For every line in the records below that holds "would", make a copy.

Stored items
◇ ◇ ◇ ◇

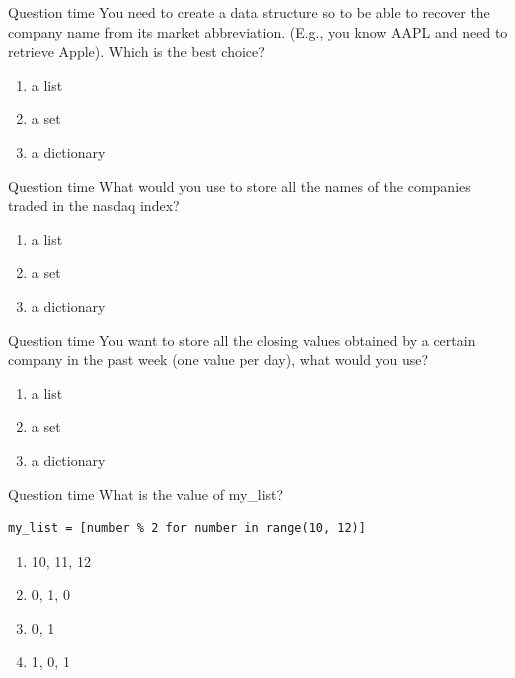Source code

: \documentclass[aspectratio=169,]{beamer}
\begin{document}
\begin{frame}{Question time}
    You need to create a data structure so to be able to recover the company name from its market abbreviation.
    (E.g., you know AAPL and need to retrieve Apple).
    Which is the best choice?
    \begin{enumerate}
            \item a list
            \item a set
            \item a dictionary
    \end{enumerate}
\end{frame}

\begin{frame}{Question time}
    What would you use to store all the names of the companies traded in the nasdaq index?
    \begin{enumerate}
            \item a list
            \item a set
            \item a dictionary
    \end{enumerate}
\end{frame}

\begin{frame}{Question time}
    You want to store all the closing values obtained by a certain company in the past week (one value per day), what
    would you use?
    \begin{enumerate}
            \item a list
            \item a set
            \item a dictionary
    \end{enumerate}
\end{frame}

\begin{frame}[fragile]{Question time}
    What is the value of my\_list?
    \begin{verbatim}
my_list = [number % 2 for number in range(10, 12)]
    \end{verbatim}
    \begin{enumerate}
        \item  10, 11, 12
        \item  0, 1, 0
        \item  0, 1
        \item  1, 0, 1
    \end{enumerate}
\end{frame}
\end{document}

◇ ◇ ◇ ◇

Answer space:
    What would you use to store all the names of the companies traded in the nasdaq index?
    would you use?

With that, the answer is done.